_TASK DESCRIPTION_:
The full set of entries is to be returned word for word.

Plain-text document sources:
[Start of Attachment]

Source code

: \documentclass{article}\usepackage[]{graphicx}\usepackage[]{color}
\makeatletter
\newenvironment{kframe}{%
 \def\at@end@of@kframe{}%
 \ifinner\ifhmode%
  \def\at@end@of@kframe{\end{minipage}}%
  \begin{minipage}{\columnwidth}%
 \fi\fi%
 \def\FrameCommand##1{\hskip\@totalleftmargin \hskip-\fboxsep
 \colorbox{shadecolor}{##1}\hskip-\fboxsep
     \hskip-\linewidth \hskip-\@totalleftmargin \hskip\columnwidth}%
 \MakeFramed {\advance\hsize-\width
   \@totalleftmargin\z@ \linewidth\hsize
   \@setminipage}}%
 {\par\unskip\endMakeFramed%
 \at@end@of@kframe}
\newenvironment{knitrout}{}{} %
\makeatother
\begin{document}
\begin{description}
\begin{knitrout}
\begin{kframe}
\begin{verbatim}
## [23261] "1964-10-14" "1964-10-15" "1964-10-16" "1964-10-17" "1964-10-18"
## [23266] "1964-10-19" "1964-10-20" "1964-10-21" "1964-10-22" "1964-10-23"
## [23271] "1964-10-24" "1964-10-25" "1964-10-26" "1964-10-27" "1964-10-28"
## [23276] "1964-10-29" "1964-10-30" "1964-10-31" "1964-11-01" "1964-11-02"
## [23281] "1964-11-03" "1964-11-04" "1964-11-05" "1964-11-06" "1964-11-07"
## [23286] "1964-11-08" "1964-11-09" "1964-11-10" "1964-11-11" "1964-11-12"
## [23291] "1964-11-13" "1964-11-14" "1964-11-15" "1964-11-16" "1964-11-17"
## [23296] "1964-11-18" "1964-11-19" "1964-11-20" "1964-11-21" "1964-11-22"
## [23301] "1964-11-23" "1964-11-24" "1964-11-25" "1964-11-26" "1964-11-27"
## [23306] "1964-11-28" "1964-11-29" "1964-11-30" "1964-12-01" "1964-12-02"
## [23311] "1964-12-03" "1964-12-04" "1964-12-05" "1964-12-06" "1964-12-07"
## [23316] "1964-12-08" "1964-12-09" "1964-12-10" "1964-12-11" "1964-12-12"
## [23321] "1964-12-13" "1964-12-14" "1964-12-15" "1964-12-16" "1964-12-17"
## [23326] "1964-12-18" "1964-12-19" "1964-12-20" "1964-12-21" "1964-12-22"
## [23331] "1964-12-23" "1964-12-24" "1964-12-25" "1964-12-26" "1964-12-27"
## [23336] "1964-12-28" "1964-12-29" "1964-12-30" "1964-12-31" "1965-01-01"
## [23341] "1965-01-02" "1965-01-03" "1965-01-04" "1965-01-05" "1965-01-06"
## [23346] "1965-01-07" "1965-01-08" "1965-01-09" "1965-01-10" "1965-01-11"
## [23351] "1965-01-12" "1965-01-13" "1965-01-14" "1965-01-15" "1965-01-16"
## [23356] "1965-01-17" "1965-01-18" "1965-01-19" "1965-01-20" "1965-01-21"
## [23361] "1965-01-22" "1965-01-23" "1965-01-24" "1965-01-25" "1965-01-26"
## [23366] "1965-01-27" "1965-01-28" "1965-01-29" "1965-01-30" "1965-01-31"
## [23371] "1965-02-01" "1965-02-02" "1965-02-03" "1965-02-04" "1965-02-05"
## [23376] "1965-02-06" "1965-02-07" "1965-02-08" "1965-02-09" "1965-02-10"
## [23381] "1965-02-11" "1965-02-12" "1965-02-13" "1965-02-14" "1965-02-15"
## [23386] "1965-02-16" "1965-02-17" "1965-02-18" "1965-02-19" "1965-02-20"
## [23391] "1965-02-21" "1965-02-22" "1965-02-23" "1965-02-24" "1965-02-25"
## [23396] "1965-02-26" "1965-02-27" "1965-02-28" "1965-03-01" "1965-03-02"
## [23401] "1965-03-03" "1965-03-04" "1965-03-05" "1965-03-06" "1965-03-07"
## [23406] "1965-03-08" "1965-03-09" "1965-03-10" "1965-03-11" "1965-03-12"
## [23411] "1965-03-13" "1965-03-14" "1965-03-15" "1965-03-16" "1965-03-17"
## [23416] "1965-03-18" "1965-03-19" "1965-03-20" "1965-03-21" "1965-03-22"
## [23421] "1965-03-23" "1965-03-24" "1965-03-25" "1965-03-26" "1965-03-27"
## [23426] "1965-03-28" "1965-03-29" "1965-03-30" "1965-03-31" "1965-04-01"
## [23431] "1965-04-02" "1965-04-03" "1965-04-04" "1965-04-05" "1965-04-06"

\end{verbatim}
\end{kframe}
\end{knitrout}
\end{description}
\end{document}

[End of Attachment]

_RESULT OF THIS TASK_:
Source code

: \documentclass{article}\usepackage[]{graphicx}\usepackage[]{color}
\makeatletter
\newenvironment{kframe}{%
 \def\at@end@of@kframe{}%
 \ifinner\ifhmode%
  \def\at@end@of@kframe{\end{minipage}}%
  \begin{minipage}{\columnwidth}%
 \fi\fi%
 \def\FrameCommand##1{\hskip\@totalleftmargin \hskip-\fboxsep
 \colorbox{shadecolor}{##1}\hskip-\fboxsep
     \hskip-\linewidth \hskip-\@totalleftmargin \hskip\columnwidth}%
 \MakeFramed {\advance\hsize-\width
   \@totalleftmargin\z@ \linewidth\hsize
   \@setminipage}}%
 {\par\unskip\endMakeFramed%
 \at@end@of@kframe}
\newenvironment{knitrout}{}{} %
\makeatother
\begin{document}
\begin{description}
\begin{knitrout}
\begin{kframe}
\begin{verbatim}
## [23261] "1964-10-14" "1964-10-15" "1964-10-16" "1964-10-17" "1964-10-18"
## [23266] "1964-10-19" "1964-10-20" "1964-10-21" "1964-10-22" "1964-10-23"
## [23271] "1964-10-24" "1964-10-25" "1964-10-26" "1964-10-27" "1964-10-28"
## [23276] "1964-10-29" "1964-10-30" "1964-10-31" "1964-11-01" "1964-11-02"
## [23281] "1964-11-03" "1964-11-04" "1964-11-05" "1964-11-06" "1964-11-07"
## [23286] "1964-11-08" "1964-11-09" "1964-11-10" "1964-11-11" "1964-11-12"
## [23291] "1964-11-13" "1964-11-14" "1964-11-15" "1964-11-16" "1964-11-17"
## [23296] "1964-11-18" "1964-11-19" "1964-11-20" "1964-11-21" "1964-11-22"
## [23301] "1964-11-23" "1964-11-24" "1964-11-25" "1964-11-26" "1964-11-27"
## [23306] "1964-11-28" "1964-11-29" "1964-11-30" "1964-12-01" "1964-12-02"
## [23311] "1964-12-03" "1964-12-04" "1964-12-05" "1964-12-06" "1964-12-07"
## [23316] "1964-12-08" "1964-12-09" "1964-12-10" "1964-12-11" "1964-12-12"
## [23321] "1964-12-13" "1964-12-14" "1964-12-15" "1964-12-16" "1964-12-17"
## [23326] "1964-12-18" "1964-12-19" "1964-12-20" "1964-12-21" "1964-12-22"
## [23331] "1964-12-23" "1964-12-24" "1964-12-25" "1964-12-26" "1964-12-27"
## [23336] "1964-12-28" "1964-12-29" "1964-12-30" "1964-12-31" "1965-01-01"
## [23341] "1965-01-02" "1965-01-03" "1965-01-04" "1965-01-05" "1965-01-06"
## [23346] "1965-01-07" "1965-01-08" "1965-01-09" "1965-01-10" "1965-01-11"
## [23351] "1965-01-12" "1965-01-13" "1965-01-14" "1965-01-15" "1965-01-16"
## [23356] "1965-01-17" "1965-01-18" "1965-01-19" "1965-01-20" "1965-01-21"
## [23361] "1965-01-22" "1965-01-23" "1965-01-24" "1965-01-25" "1965-01-26"
## [23366] "1965-01-27" "1965-01-28" "1965-01-29" "1965-01-30" "1965-01-31"
## [23371] "1965-02-01" "1965-02-02" "1965-02-03" "1965-02-04" "1965-02-05"
## [23376] "1965-02-06" "1965-02-07" "1965-02-08" "1965-02-09" "1965-02-10"
## [23381] "1965-02-11" "1965-02-12" "1965-02-13" "1965-02-14" "1965-02-15"
## [23386] "1965-02-16" "1965-02-17" "1965-02-18" "1965-02-19" "1965-02-20"
## [23391] "1965-02-21" "1965-02-22" "1965-02-23" "1965-02-24" "1965-02-25"
## [23396] "1965-02-26" "1965-02-27" "1965-02-28" "1965-03-01" "1965-03-02"
## [23401] "1965-03-03" "1965-03-04" "1965-03-05" "1965-03-06" "1965-03-07"
## [23406] "1965-03-08" "1965-03-09" "1965-03-10" "1965-03-11" "1965-03-12"
## [23411] "1965-03-13" "1965-03-14" "1965-03-15" "1965-03-16" "1965-03-17"
## [23416] "1965-03-18" "1965-03-19" "1965-03-20" "1965-03-21" "1965-03-22"
## [23421] "1965-03-23" "1965-03-24" "1965-03-25" "1965-03-26" "1965-03-27"
## [23426] "1965-03-28" "1965-03-29" "1965-03-30" "1965-03-31" "1965-04-01"
## [23431] "1965-04-02" "1965-04-03" "1965-04-04" "1965-04-05" "1965-04-06"

\end{verbatim}
\end{kframe}
\end{knitrout}
\end{description}
\end{document}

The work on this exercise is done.